Mas por que a sociedade busca incessantemente a identificação das origens da homossexualidade? Ainda é notável e preponderante o papel que a cultura exerce sobre o estilo de vida de uma pessoa. Também é perceptível a severidade com que muitas culturas tratam as minorias que não seguem seus preceitos, como no caso das pessoas homossexuais que não correspondem aos padrões pré-estabelecidos de uma sociedade composta por uma maioria predominantemente heterossexual.

A história e suas narrativas
Tão antigo quanto a própria humanidade, o homossexualismo parece contar, com a sua história, uma outra ‘clandestina’, do próprio gênero humano. Como se fosse uma versão não-autorizada da história oficial do homem. Suetônio, historiador romano, autor de Os
Na Idade Média, período marcado pela soberania da fé cristã, fogueiras, prisões e castigos duríssimos eram a norma para quem saía da regra heterossexual. No século XVI, período da Reforma, alguns países protestantes puniam a prática homossexual com severidade. Entre alguns castigos, figuravam desde cerimônias de açoite público até castração, confisco de bens, morte na fogueira ou por afogamento.

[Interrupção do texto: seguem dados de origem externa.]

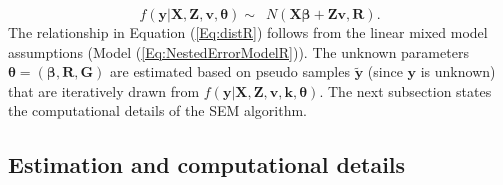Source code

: \begin{equation}
\label{Eq:distR}
f\left(\mathbf{y}|\mathbf{X}, \mathbf{Z}, \mathbf{v}, \boldsymbol{\theta}\right)  \sim \enspace N\left(\mathbf{X}\boldsymbol{\beta}+\mathbf{Z}\mathbf{v}, \mathbf{R}\right). 
\end{equation}
The relationship in Equation (\ref{Eq:distR}) follows from the linear mixed model assumptions (Model (\ref{Eq:NestedErrorModelR})). The unknown parameters  \(\boldsymbol{\theta}=\left(\boldsymbol{\beta},\mathbf{R},\mathbf{G}\right)\) are estimated based on pseudo samples \(\mathbf{\tilde{y}}\) (since \(\mathbf{y}\) is unknown) that are iteratively drawn from  \(f\left(\mathbf{y}|\mathbf{X}, \mathbf{Z}, \mathbf{v}, \mathbf{k}, \boldsymbol{\theta}\right)\). The next subsection states the computational details of the SEM algorithm.

\subsection{Estimation and computational details}

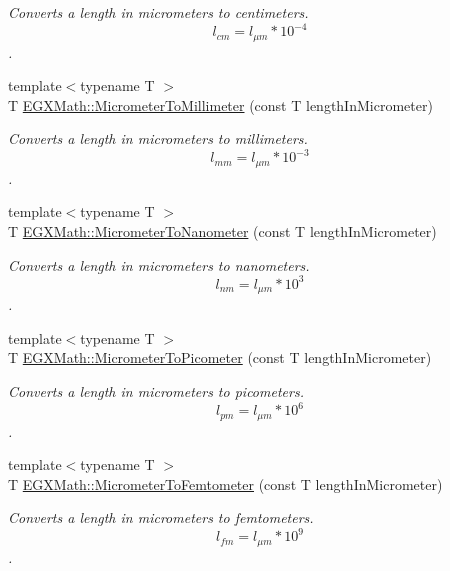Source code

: \begin{DoxyCompactItemize}
\begin{DoxyCompactList}\small\item\em Converts a length in micrometers to centimeters. \[ l_{cm}=l_{\mu m} * 10^{-4} \]. \end{DoxyCompactList}\item 
{\footnotesize template$<$typename T $>$ }\\T \mbox{\hyperlink{group___e_g_x_math-_conversions-_length_conversions-_micrometer-_s_i_ga3c5ef053f2554257486e8633840d8ad6}{E\+G\+X\+Math\+::\+Micrometer\+To\+Millimeter}} (const T length\+In\+Micrometer)
\begin{DoxyCompactList}\small\item\em Converts a length in micrometers to millimeters. \[ l_{mm}=l_{\mu m} * 10^{-3} \]. \end{DoxyCompactList}\item 
{\footnotesize template$<$typename T $>$ }\\T \mbox{\hyperlink{group___e_g_x_math-_conversions-_length_conversions-_micrometer-_s_i_gaf8c9401ae0ce0536229d6c24894d30bc}{E\+G\+X\+Math\+::\+Micrometer\+To\+Nanometer}} (const T length\+In\+Micrometer)
\begin{DoxyCompactList}\small\item\em Converts a length in micrometers to nanometers. \[ l_{nm}=l_{\mu m} * 10^{3} \]. \end{DoxyCompactList}\item 
{\footnotesize template$<$typename T $>$ }\\T \mbox{\hyperlink{group___e_g_x_math-_conversions-_length_conversions-_micrometer-_s_i_ga912ed4989391eeb5d25f43e99108502e}{E\+G\+X\+Math\+::\+Micrometer\+To\+Picometer}} (const T length\+In\+Micrometer)
\begin{DoxyCompactList}\small\item\em Converts a length in micrometers to picometers. \[ l_{pm}=l_{\mu m} * 10^{6} \]. \end{DoxyCompactList}\item 
{\footnotesize template$<$typename T $>$ }\\T \mbox{\hyperlink{group___e_g_x_math-_conversions-_length_conversions-_micrometer-_s_i_gab60084517b51f3138b70e4af762dc4ea}{E\+G\+X\+Math\+::\+Micrometer\+To\+Femtometer}} (const T length\+In\+Micrometer)
\begin{DoxyCompactList}\small\item\em Converts a length in micrometers to femtometers. \[ l_{fm}=l_{\mu m} * 10^{9} \]. \end{DoxyCompactList}\item 

\end{DoxyCompactItemize}
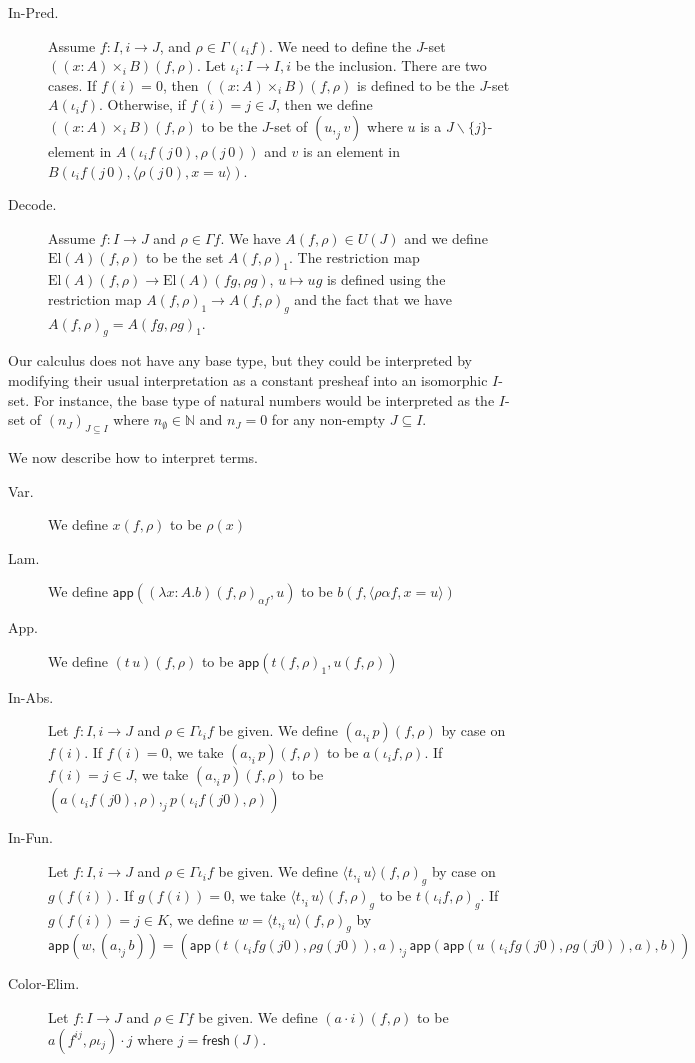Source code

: \documentclass[english]{PaperTools/latex/lipics}
\newcommand\CTimes[2]{(#2) ×_{#1}}
\newcommand\param[1]{\!\cdot\!#1}
\newcommand\fp[3]{⟨#2 ,_{#1} #3⟩}
\def\fresh#1{\mathsf{fresh}(#1)}
\def\app#1#2{\mathsf{app}(#1,#2)}
\def\El#1{\mathrm{El}(#1)}
\begin{document}
\begin{description}
  \item[\sc In-Pred.]
    Assume $f : I,i → J$, and $ρ ∈ Γ(ι_if)$.  We need to define the $J$-set
    $(\CTimes i {x:A} B)(f,ρ)$.
    Let $ι_i : I → I,i$ be the inclusion. There are two cases. If $f(i) = 0$,
    then $(\CTimes i {x:A} B)(f,ρ)$ is defined to be the $J$-set $A(ι_i f)$.
    Otherwise, if $f(i) = j ∈ J$, then we define $(\CTimes i {x:A} B)(f,ρ)$ to
    be the $J$-set of $(u,_j v)$ where $u$ is a $J\backslash\{j\}$-element in
    $A(ι_i f(j\,0),ρ(j\,0))$ and $v$ is an element in
    $B(ι_i f(j\,0),⟨ρ(j\,0),x=u⟩)$.


  \item[\sc Decode.]
    Assume $f:I → J$ and $ρ ∈ Γf$.  We have $A(f,ρ) ∈ U(J)$ and we define
    $\El{A}(f,ρ)$ to be the set $A(f,ρ)_1$.
    The restriction map $\El{A}(f,ρ) → \El{A}(fg,ρ g)$, $u ↦ ug$ is defined
    using the restriction map $A(f,ρ)_1 → A(f,ρ)_g$ and the fact that we have
    $A(f,ρ)_g = A(fg,ρ g)_1$.
\end{description}

\begin{remark}
  Our calculus does not have any base type, but they could be interpreted
  by modifying their usual interpretation as a constant presheaf into an
  isomorphic $I$-set.
  For instance, the base type of natural numbers would be interpreted as
  the $I$-set of $(n_J)_{J ⊆ I}$ where $n_∅ ∈ ℕ$ and $n_J = 0$ for any
  non-empty $J ⊆ I$.
\end{remark}

\bigskip
We now describe how to interpret terms.
\begin{description}
  \item[\sc Var.]
    We define $x(f,ρ)$ to be $ρ(x)$

  \item[\sc Lam.]
    We define $\app{(λ x:A.b)(f,ρ)_{α f}}{u}$ to be $b(f,⟨ρα f,x=u⟩)$

  \item[\sc App.]
    We define $(t\,u)(f,ρ)$ to be $\app{t(f,ρ)_1}{u(f,ρ)}$

  \item[\sc In-Abs.]
    Let $f:I,i → J$ and $ρ ∈ Γι_i f$ be given.
    We define $(a ,_i p)(f,ρ)$ by case on $f(i)$.
    If $f(i) = 0$, we take $(a,_ip)(f,ρ)$ to be $a(ι_i f,ρ)$.
    If $f(i) = j ∈ J$, we take $(a,_ip)(f,ρ)$ to be $(a(ι_if(j0),ρ),_j p(ι_if(j0),ρ))$

  \item[\sc In-Fun.]
    Let $f:I,i → J$ and $ρ ∈ Γι_i f$ be given.
    We define ${\fp i t u}(f,ρ)_g$ by case on $g(f(i))$.
    If $g(f(i)) = 0$, we take ${\fp i t u}(f,ρ)_g$ to be $t(ι_i f,ρ)_g$.
    If $g(f(i)) = j ∈ K$, we define $w = {\fp i t u}(f,ρ)_g$ by
    $$\app{w}{(a ,_j b)} =
      ( \app{t\,(ι_i fg(j0),ρ g(j0))}{a}
      ,_j
        {\app{\app{u\,(ι_i fg(j0),ρ g(j0))}{a}}{b}}
      )$$

  \item[\sc Color-Elim.]
    Let $f:I → J$ and $ρ ∈ Γ f$ be given.
    We define $(a \param i)(f,ρ)$ to be $a(f^{ij},ρι_j)\param j$
    where $j = \fresh{J}$.
\end{description}
\end{document}
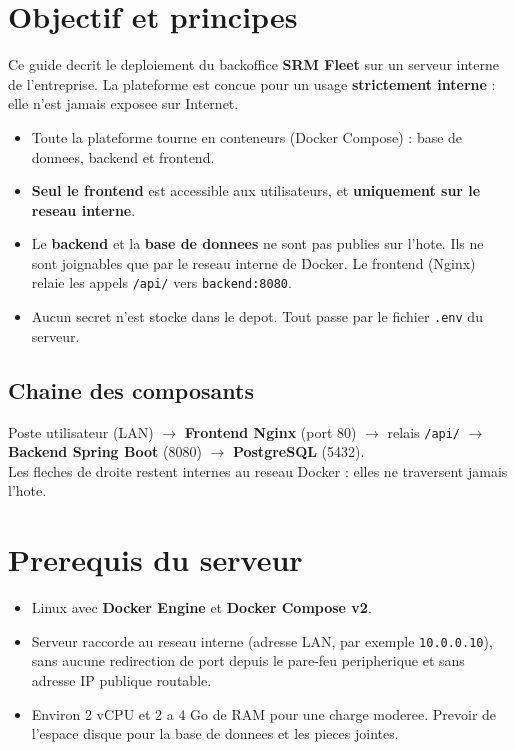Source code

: \documentclass[11pt]{article}
\begin{document}

\tableofcontents
\vspace{0.6cm}
\srmrule
\vspace{0.4cm}

\section{Objectif et principes}
Ce guide decrit le deploiement du backoffice \textbf{SRM Fleet} sur un serveur interne de
l'entreprise. La plateforme est concue pour un usage \textbf{strictement interne} : elle n'est
jamais exposee sur Internet.

\begin{itemize}
  \item Toute la plateforme tourne en conteneurs (Docker Compose) : base de donnees, backend et frontend.
  \item \textbf{Seul le frontend} est accessible aux utilisateurs, et \textbf{uniquement sur le reseau interne}.
  \item Le \textbf{backend} et la \textbf{base de donnees} ne sont pas publies sur l'hote. Ils ne sont
        joignables que par le reseau interne de Docker. Le frontend (Nginx) relaie les appels
        \texttt{/api/} vers \texttt{backend:8080}.
  \item Aucun secret n'est stocke dans le depot. Tout passe par le fichier \texttt{.env} du serveur.
\end{itemize}

\subsection{Chaine des composants}
\begin{srmnote}
Poste utilisateur (LAN) \;$\rightarrow$\; \textbf{Frontend Nginx} (port 80) \;$\rightarrow$\; relais \texttt{/api/}
\;$\rightarrow$\; \textbf{Backend Spring Boot} (8080) \;$\rightarrow$\; \textbf{PostgreSQL} (5432).\\
Les fleches de droite restent internes au reseau Docker : elles ne traversent jamais l'hote.
\end{srmnote}

\section{Prerequis du serveur}
\begin{itemize}
  \item Linux avec \textbf{Docker Engine} et \textbf{Docker Compose v2}.
  \item Serveur raccorde au reseau interne (adresse LAN, par exemple \texttt{10.0.0.10}), sans aucune
        redirection de port depuis le pare-feu peripherique et sans adresse IP publique routable.
  \item Environ 2 vCPU et 2 a 4 Go de RAM pour une charge moderee. Prevoir de l'espace disque pour la
        base de donnees et les pieces jointes.
\end{itemize}
\end{document}

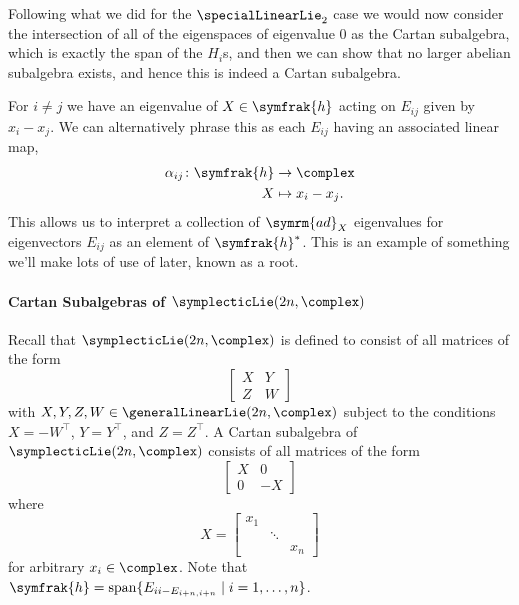 \documentclass[fleqn]{NotesClass}
\DeclareMathOperator{\Span}{span}
\newcommand{\trans}{{\top}}
\newcommand{\ad}{\symrm{ad}}
\newcommand{\csa}{\symfrak{h}}
\begin{document}
    Following what we did for the \(\specialLinearLie_2\) case we would now consider the intersection of all of the eigenspaces of eigenvalue \(0\) as the Cartan subalgebra, which is exactly the span of the \(H_i\)s, and then we can show that no larger abelian subalgebra exists, and hence this is indeed a Cartan subalgebra.
    
    For \(i \ne j\) we have an eigenvalue of \(X \in \csa\) acting on \(E_{ij}\) given by \(x_i - x_j\).
    We can alternatively phrase this as each \(E_{ij}\) having an associated linear map,
    \begin{align}
        \alpha_{ij} \colon \csa &\to \complex\\
        X &\mapsto x_i - x_j.
    \end{align}
    This allows us to interpret a collection of \(\ad_X\) eigenvalues for eigenvectors \(E_{ij}\) as an element of \(\csa^*\).
    This is an example of something we'll make lots of use of later, known as a root.
    
    \paragraph{Cartan Subalgebras of \(\symplecticLie(2n, \complex)\)}
    Recall that \(\symplecticLie(2n, \complex)\) is defined to consist of all matrices of the form
    \begin{equation}
        \left[
        \begin{array}{c|c}
            X & Y\\ \hline
            Z & W
        \end{array}
        \right]
    \end{equation}
    with \(X, Y, Z, W \in \generalLinearLie(2n, \complex)\) subject to the conditions \(X = -W^{\trans}\), \(Y = Y^{\trans}\), and \(Z = Z^{\trans}\).
    A Cartan subalgebra of \(\symplecticLie(2n, \complex)\) consists of all matrices of the form
    \begin{equation}
        \left[
        \begin{array}{c|c}
            X & 0\\ \hline
            0 & -X
        \end{array}
        \right]
    \end{equation}
    where
    \begin{equation}
        X =
        \begin{bmatrix}
            x_1 \\
            & \ddots \\
            && x_n
        \end{bmatrix}
    \end{equation}
    for arbitrary \(x_i \in \complex\).
    Note that \(\csa = \Span\{E_{ii - E_{i+n, i+n}} \mid i = 1, \dotsc, n\}\).
    
\end{document}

O século XX assistiu a um dos maiores genocídios gays da história. Tanto quanto judeus e ciganos, a minoria homossexual dos territórios ocupados pelo Terceiro Reich foi massacrada em nome da pureza ariana. Cerca de 10 mil homossexuais pereceram em campos de concentração. Longe de ser exclusividade germânica, escritores cubanos como Reinaldo Arenas e Guillermo Cabrera Infante já denunciaram campos de trabalhos forçados para os homossexuais na ilha de Fidel Castro.

* A pedido dos entrevistados a TRIBUNA se limita a publicar apenas as iniciais dos nomes para evitar maiores problemas.